→ Description of the task
From the first line of the data below, copy each line up to the one containing "- ❌ Location mapping missing", and include that line too.

** The data follows **

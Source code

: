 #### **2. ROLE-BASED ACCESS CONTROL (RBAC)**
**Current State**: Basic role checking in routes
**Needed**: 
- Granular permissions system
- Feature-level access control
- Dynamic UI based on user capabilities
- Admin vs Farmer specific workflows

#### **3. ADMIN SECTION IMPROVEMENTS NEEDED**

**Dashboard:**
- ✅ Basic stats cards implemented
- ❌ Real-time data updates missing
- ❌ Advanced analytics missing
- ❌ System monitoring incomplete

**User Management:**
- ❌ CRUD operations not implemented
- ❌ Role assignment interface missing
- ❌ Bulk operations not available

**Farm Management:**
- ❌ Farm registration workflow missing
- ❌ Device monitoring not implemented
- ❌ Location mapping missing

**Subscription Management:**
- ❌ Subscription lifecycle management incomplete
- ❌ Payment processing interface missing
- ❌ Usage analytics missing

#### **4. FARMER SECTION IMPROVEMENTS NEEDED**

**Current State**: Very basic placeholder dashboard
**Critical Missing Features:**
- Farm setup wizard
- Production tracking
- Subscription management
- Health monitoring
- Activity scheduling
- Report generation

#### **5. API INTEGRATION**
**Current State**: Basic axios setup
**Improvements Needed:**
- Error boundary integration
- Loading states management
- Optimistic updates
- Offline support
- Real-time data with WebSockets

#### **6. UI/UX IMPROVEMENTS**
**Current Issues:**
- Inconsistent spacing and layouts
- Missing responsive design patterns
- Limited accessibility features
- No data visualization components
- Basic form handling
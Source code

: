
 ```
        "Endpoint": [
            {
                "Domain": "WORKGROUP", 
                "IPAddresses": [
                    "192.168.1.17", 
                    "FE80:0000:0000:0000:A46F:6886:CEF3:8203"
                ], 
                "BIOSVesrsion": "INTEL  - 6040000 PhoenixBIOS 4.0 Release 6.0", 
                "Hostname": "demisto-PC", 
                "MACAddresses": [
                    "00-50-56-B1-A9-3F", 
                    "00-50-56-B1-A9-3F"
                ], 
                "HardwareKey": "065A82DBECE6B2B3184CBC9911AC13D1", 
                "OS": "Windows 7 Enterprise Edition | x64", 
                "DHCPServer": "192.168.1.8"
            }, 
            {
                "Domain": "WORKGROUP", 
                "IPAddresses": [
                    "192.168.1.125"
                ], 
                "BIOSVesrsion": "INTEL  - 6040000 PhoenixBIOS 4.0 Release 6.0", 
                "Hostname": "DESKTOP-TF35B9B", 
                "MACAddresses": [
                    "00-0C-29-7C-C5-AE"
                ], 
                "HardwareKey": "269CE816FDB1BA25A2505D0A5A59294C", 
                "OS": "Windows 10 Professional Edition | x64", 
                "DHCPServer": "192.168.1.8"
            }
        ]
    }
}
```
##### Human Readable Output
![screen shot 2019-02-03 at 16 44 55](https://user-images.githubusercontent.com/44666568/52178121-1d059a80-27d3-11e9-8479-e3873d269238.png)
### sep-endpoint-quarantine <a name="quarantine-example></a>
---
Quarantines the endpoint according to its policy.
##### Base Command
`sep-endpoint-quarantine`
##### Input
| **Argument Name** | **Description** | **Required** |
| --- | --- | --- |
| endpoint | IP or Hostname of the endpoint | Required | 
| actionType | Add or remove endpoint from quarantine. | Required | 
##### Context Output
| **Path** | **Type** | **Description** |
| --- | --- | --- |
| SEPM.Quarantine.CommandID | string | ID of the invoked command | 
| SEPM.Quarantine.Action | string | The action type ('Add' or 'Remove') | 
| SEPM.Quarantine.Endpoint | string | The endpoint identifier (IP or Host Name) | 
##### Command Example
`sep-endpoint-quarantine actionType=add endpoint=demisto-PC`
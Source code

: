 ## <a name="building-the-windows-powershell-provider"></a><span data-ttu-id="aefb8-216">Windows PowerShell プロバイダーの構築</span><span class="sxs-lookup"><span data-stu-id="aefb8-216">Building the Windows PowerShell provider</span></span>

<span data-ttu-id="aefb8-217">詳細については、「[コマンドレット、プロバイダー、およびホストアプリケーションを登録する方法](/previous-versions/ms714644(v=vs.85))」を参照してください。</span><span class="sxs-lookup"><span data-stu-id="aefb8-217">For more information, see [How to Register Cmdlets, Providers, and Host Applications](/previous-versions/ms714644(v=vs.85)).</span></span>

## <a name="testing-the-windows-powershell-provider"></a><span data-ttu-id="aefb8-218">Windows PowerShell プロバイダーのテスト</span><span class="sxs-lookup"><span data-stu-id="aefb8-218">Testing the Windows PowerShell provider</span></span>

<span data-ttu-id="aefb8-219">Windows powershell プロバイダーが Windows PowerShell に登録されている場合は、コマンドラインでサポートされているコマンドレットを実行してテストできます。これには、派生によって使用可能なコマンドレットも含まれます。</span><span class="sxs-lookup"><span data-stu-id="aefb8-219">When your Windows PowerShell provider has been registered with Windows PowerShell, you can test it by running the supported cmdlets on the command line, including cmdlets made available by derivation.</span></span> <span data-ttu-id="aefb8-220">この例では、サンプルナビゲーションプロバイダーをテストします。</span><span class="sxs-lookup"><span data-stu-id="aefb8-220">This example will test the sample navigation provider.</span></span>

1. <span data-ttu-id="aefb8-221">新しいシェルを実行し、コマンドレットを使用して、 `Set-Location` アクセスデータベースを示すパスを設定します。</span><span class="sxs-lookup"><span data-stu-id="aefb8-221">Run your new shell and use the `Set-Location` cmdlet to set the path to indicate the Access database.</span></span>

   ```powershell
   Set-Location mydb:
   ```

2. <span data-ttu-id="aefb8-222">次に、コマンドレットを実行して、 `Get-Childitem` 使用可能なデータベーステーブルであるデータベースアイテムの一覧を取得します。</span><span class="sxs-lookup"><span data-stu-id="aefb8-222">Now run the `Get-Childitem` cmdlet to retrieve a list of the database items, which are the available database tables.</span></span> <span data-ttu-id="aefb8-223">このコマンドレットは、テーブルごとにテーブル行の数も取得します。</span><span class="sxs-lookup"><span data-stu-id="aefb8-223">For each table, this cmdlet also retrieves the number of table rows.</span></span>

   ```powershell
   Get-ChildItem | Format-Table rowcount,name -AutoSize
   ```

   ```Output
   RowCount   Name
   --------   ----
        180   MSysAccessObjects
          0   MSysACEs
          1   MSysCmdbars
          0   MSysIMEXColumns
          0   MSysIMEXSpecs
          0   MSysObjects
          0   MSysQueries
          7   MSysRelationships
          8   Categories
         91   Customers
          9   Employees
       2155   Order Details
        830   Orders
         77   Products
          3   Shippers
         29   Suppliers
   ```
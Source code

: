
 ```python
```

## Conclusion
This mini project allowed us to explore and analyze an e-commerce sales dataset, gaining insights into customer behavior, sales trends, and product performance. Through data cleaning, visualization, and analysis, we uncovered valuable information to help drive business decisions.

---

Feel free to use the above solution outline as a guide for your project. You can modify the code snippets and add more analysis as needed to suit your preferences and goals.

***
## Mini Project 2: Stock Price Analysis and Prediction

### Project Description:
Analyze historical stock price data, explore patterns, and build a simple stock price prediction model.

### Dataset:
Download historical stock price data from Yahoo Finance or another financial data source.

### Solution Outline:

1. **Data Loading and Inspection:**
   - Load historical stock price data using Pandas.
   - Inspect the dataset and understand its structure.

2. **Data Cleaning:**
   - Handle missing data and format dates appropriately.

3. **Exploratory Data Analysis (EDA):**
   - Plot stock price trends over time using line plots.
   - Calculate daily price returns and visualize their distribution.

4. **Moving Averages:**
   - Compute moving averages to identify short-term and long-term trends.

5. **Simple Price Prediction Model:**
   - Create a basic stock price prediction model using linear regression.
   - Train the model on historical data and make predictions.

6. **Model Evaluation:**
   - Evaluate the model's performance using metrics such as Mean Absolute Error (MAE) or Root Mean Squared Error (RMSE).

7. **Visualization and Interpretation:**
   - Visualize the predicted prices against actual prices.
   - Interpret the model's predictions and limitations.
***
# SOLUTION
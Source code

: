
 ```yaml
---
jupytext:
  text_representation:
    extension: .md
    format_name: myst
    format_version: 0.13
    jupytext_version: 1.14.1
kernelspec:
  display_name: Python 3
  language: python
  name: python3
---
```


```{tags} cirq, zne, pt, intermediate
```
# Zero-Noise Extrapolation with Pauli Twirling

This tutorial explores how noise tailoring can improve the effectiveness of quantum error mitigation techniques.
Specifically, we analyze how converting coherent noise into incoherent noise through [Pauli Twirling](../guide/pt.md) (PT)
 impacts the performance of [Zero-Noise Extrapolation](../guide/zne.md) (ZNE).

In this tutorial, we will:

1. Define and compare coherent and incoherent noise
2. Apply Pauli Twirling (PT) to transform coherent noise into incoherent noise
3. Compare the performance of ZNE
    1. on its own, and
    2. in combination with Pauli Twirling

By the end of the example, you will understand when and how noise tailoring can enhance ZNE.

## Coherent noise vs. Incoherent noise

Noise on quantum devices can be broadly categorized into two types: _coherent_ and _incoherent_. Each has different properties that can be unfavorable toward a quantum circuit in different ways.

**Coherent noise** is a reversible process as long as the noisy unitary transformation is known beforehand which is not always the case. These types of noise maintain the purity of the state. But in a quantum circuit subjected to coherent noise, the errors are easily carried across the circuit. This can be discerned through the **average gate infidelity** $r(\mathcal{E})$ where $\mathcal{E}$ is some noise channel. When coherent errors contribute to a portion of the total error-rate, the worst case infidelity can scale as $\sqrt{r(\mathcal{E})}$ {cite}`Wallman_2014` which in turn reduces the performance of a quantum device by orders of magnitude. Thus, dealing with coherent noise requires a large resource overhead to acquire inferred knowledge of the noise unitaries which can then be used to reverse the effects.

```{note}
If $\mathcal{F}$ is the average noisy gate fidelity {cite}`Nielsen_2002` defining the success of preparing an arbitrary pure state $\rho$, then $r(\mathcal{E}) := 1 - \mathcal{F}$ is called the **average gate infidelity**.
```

** End of The data **

→ Your response
Source code

: #### **2. ROLE-BASED ACCESS CONTROL (RBAC)**
**Current State**: Basic role checking in routes
**Needed**: 
- Granular permissions system
- Feature-level access control
- Dynamic UI based on user capabilities
- Admin vs Farmer specific workflows

#### **3. ADMIN SECTION IMPROVEMENTS NEEDED**

**Dashboard:**
- ✅ Basic stats cards implemented
- ❌ Real-time data updates missing
- ❌ Advanced analytics missing
- ❌ System monitoring incomplete

**User Management:**
- ❌ CRUD operations not implemented
- ❌ Role assignment interface missing
- ❌ Bulk operations not available

**Farm Management:**
- ❌ Farm registration workflow missing
- ❌ Device monitoring not implemented
- ❌ Location mapping missing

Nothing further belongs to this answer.